23 October 2014 - 23 October 2014 - Swiss Novartis' (VTX:NOVN) reported Thursday that its fully human monoclonal antibody AIN457 (secukinumab) had achieved primary and key secondary objectives in two Phase III trials, dubbed MEASURE 1 and MEASURE 2, in patients with ankylosing spondylitis (AS).

According to Novartis, this makes secukinumab the first selective IL-17A inhibitor to hit a primary goal in two pivotal Phase III trials, showing improvement in active AS patients' symptoms versus placebo.

MEASURE 1 and MEASURE 2 are randomised, placebo-controlled, multi-centre trials designed to demonstrate efficacy of secukinumab in AS compared to placebo and to evaluate safety, tolerability and long-term effectiveness. The trials enrolled a combined total of around 600 patients. The Assessment of Spondyloarthritis International Society criterion (ASAS 20) was the primary goal of the trials. Key goals also included improvements in signs and symptoms of the disease versus placebo and associated improvements in physical function and quality of life. Secukinumab demonstrated an acceptable safety profile in both trials which was consistent with that observed in the large psoriasis clinical trial programme, involving about 4,000 patients.

The secukinumab results in AS follow positive topline findings in psoriatic arthritis (PsA) announced in September.

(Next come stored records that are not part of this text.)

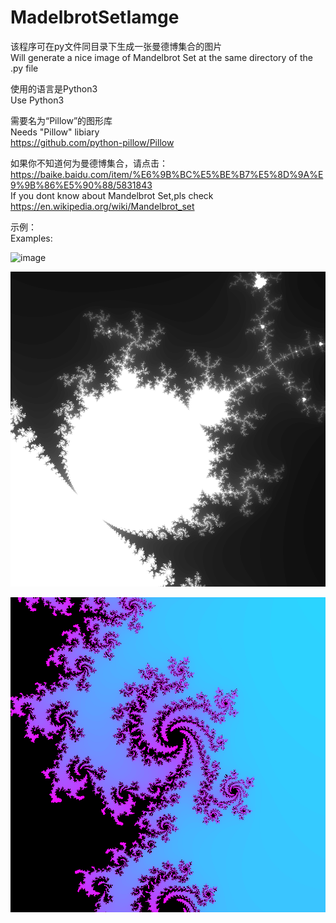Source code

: # MadelbrotSetIamge


该程序可在py文件同目录下生成一张曼德博集合的图片  
Will generate a nice image of Mandelbrot Set at the same directory of the .py file  

使用的语言是Python3  
Use Python3  

需要名为“Pillow”的图形库  
Needs "Pillow" libiary  
https://github.com/python-pillow/Pillow  

如果你不知道何为曼德博集合，请点击：https://baike.baidu.com/item/%E6%9B%BC%E5%BE%B7%E5%8D%9A%E9%9B%86%E5%90%88/5831843  
If you dont know about Mandelbrot Set,pls check https://en.wikipedia.org/wiki/Mandelbrot_set  

示例：  
Examples:  

![image](https://github.com/BlackieVan/MadelbrotSetIamge/tree/main/Examples/Mandelbrot_X-0.5000_Y0.0000_R1.0000_N100_W1000_H1000_1610692012.png)

![image](https://github.com/BlackieVan/MadelbrotSetIamge/blob/main/Examples/Mandelbrot_X0.3000_Y0.5500_R0.1000_N100_W1000_H1000_1611648033.png)

![image](https://github.com/BlackieVan/MadelbrotSetIamge/blob/main/Examples/Mandelbrot_X-0.4600_Y0.5800_R0.0100_N100_W1000_H1000_1611643273.png)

Vasant Narasimhan, Global Head of Development, Novartis Pharmaceuticals, noted that AS presents a singnificant remaining unmet need, because up to 40% of patients do not respond to standard of care anti-TNF (tumour-necrosis-factor) therapies. He said that with the encouraging findings from the two trials in AS and the recently announced positive results in PsA, the company now has data from four Phase III trials of secukinumab in spondyloarthropathies which Novartis anticipates presenting at a medical congress later this year.

Novartis plans to submit joint regulatory applications for secukinumab in AS and PsA in 2015. This follows the secukinumab global regulatory applications for moderate-to-severe plaque psoriasis which were filed in October 2013 with regulatory decisions expected in late 2014 or early 2015.

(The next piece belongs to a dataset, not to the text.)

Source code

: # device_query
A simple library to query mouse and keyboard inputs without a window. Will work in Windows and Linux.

AS is a common type of spondyloarthropathy (SpA), a family of long-term diseases of joints. Up to 70% of patients with severe AS can develop spinal fusion, considerably reducing mobility and quality of life. Currently, anti-TNF medicines are the only biologic therapies available for patients with AS.

Secukinumab (AIN457) is a fully human monoclonal antibody selectively neutralising the action of IL-17A - a protein that stimulates inflammation and which is central to the development of psoriasis and other inflammatory arthritic diseases, including AS.

Besides AS, secukinumab is also in studies for the treatment of PsA and rheumatoid arthritis (RA).